I mean, I could I could veer so right and left Yeah. On any conversation, but I have to stay focused on the the task at hand to at least get through it.


I wanna add something because I think, at least, again, in in my world and and I don't play in PCI compliance anymore.


I I like to say I dabble, only because our clients are, many of them are small medical practices. So they get asked the questions and, like, I don't know. I feel like I hate when they ask me because I know, and I have to now tell them what I know. And I almost would be like, don't ask me. Just do what you want. Like, I can't even say said that because a single office practitioner trying to fill out a a a a SAQ Mhmm.


Is is getting is getting buried under the weight of their own Yeah.


Form.


And so it's tough. But but what I what I what I say to people on the on the health care side let's talk about, like, a HIPAA risk assessment for a second.

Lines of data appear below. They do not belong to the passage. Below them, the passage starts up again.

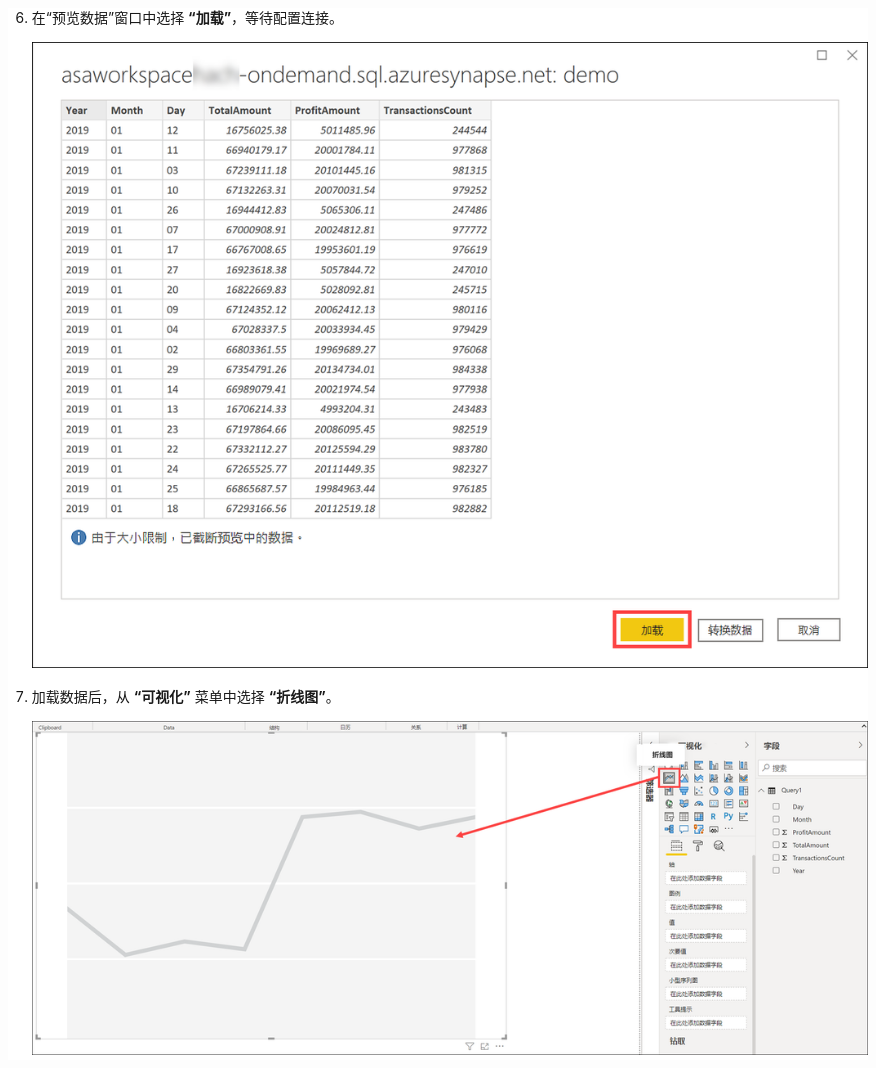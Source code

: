 6. 在“预览数据”窗口中选择 **“加载”**，等待配置连接。

    ![预览数据。](media/pbi-load-view-data.png "Load data")

7. 加载数据后，从 **“可视化”** 菜单中选择 **“折线图”**。

    ![将在报表画布中添加一个折线图。](media/pbi-line-chart.png "Line chart")
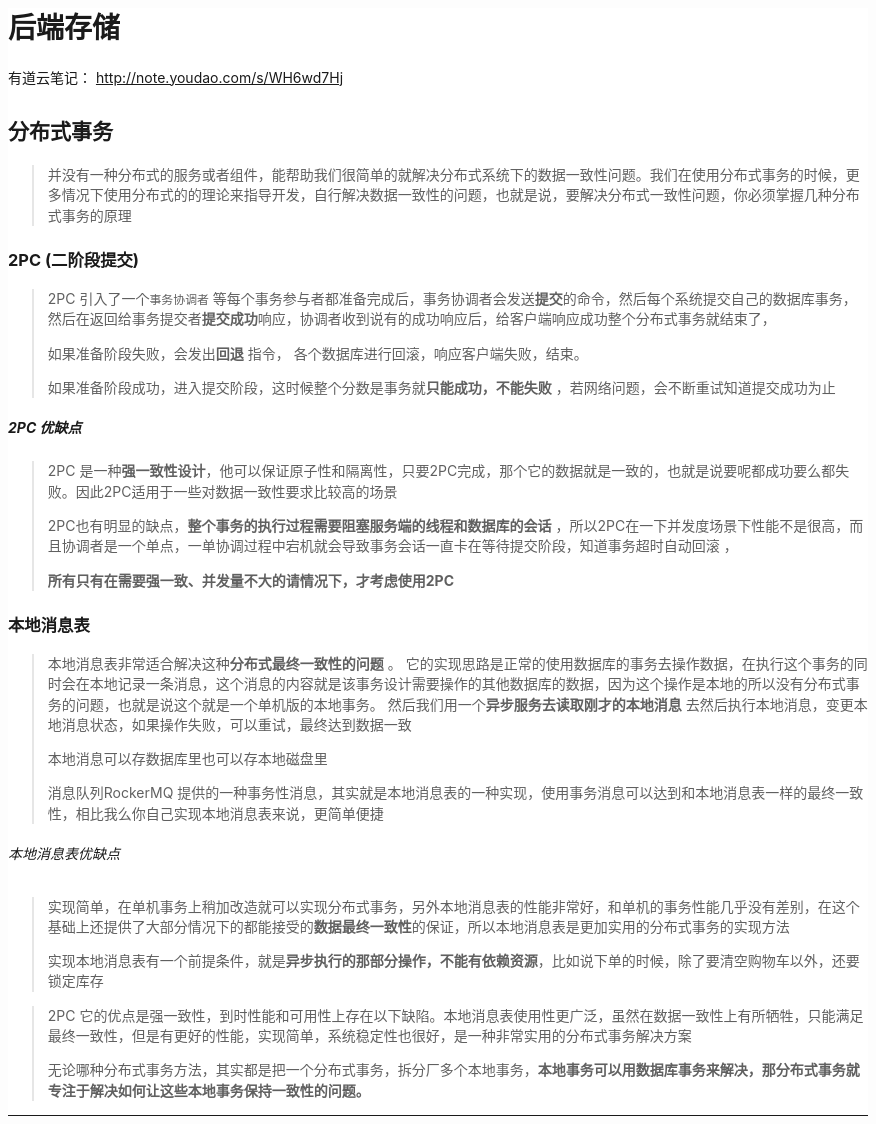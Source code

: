 # 后端存储 
有道云笔记： http://note.youdao.com/s/WH6wd7Hj  


## 分布式事务

> 并没有一种分布式的服务或者组件，能帮助我们很简单的就解决分布式系统下的数据一致性问题。我们在使用分布式事务的时候，更多情况下使用分布式的的理论来指导开发，自行解决数据一致性的问题，也就是说，要解决分布式一致性问题，你必须掌握几种分布式事务的原理     

### 2PC (二阶段提交)

> 2PC 引入了一个`事务协调者`   等每个事务参与者都准备完成后，事务协调者会发送**提交**的命令，然后每个系统提交自己的数据库事务，然后在返回给事务提交者**提交成功**响应，协调者收到说有的成功响应后，给客户端响应成功整个分布式事务就结束了，
>
> 如果准备阶段失败，会发出**回退** 指令， 各个数据库进行回滚，响应客户端失败，结束。
>
> 如果准备阶段成功，进入提交阶段，这时候整个分数是事务就**只能成功，不能失败** ，若网络问题，会不断重试知道提交成功为止

##### 2PC 优缺点

> 2PC 是一种**强一致性设计**，他可以保证原子性和隔离性，只要2PC完成，那个它的数据就是一致的，也就是说要呢都成功要么都失败。因此2PC适用于一些对数据一致性要求比较高的场景 
>
> 2PC也有明显的缺点，**整个事务的执行过程需要阻塞服务端的线程和数据库的会话** ，所以2PC在一下并发度场景下性能不是很高，而且协调者是一个单点，一单协调过程中宕机就会导致事务会话一直卡在等待提交阶段，知道事务超时自动回滚 ，
>
> **所有只有在需要强一致、并发量不大的请情况下，才考虑使用2PC**

### 本地消息表

> 本地消息表非常适合解决这种**分布式最终一致性的问题** 。 它的实现思路是正常的使用数据库的事务去操作数据，在执行这个事务的同时会在本地记录一条消息，这个消息的内容就是该事务设计需要操作的其他数据库的数据，因为这个操作是本地的所以没有分布式事务的问题，也就是说这个就是一个单机版的本地事务。 然后我们用一个**异步服务去读取刚才的本地消息** 去然后执行本地消息，变更本地消息状态，如果操作失败，可以重试，最终达到数据一致
>
> 本地消息可以存数据库里也可以存本地磁盘里
>
> 消息队列RockerMQ 提供的一种事务性消息，其实就是本地消息表的一种实现，使用事务消息可以达到和本地消息表一样的最终一致性，相比我么你自己实现本地消息表来说，更简单便捷

###### 本地消息表优缺点

> 实现简单，在单机事务上稍加改造就可以实现分布式事务，另外本地消息表的性能非常好，和单机的事务性能几乎没有差别，在这个基础上还提供了大部分情况下的都能接受的**数据最终一致性**的保证，所以本地消息表是更加实用的分布式事务的实现方法
>
> 实现本地消息表有一个前提条件，就是**异步执行的那部分操作，不能有依赖资源**，比如说下单的时候，除了要清空购物车以外，还要锁定库存



>2PC 它的优点是强一致性，到时性能和可用性上存在以下缺陷。本地消息表使用性更广泛，虽然在数据一致性上有所牺牲，只能满足最终一致性，但是有更好的性能，实现简单，系统稳定性也很好，是一种非常实用的分布式事务解决方案
>
>无论哪种分布式事务方法，其实都是把一个分布式事务，拆分厂多个本地事务，**本地事务可以用数据库事务来解决，那分布式事务就专注于解决如何让这些本地事务保持一致性的问题。** 



------------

Because it's not prescriptive. Right? Because it doesn't say you will have a firewall protecting every Internet connection.


Uh-huh.


It doesn't go to that far to say that.


Continual continual improvement.


Yes.


Right? Just continue to be better today than you were yesterday.


Yes.


And and, ultimately, you you will do you will do good things for your business by slowly reducing your risk than trying to go like this Mhmm.


And grabbing all of the risky items. Look. I'm gonna grab everything I got and try and fix it. No. What happens when you grab too many things?


It's dropping.


Falls. Yeah. You just start dropping them. So so I try to say to organizations, you have to work within your own abilities Yeah.


Your own parameters, and and make sure to be better today than you were yesterday.


Yes.


I believe everybody with that. And even the same, you could you could argue that with PCI too. Right? I mean, even with the prescriptive stuff. Right?


If you if you did good enough today Yeah.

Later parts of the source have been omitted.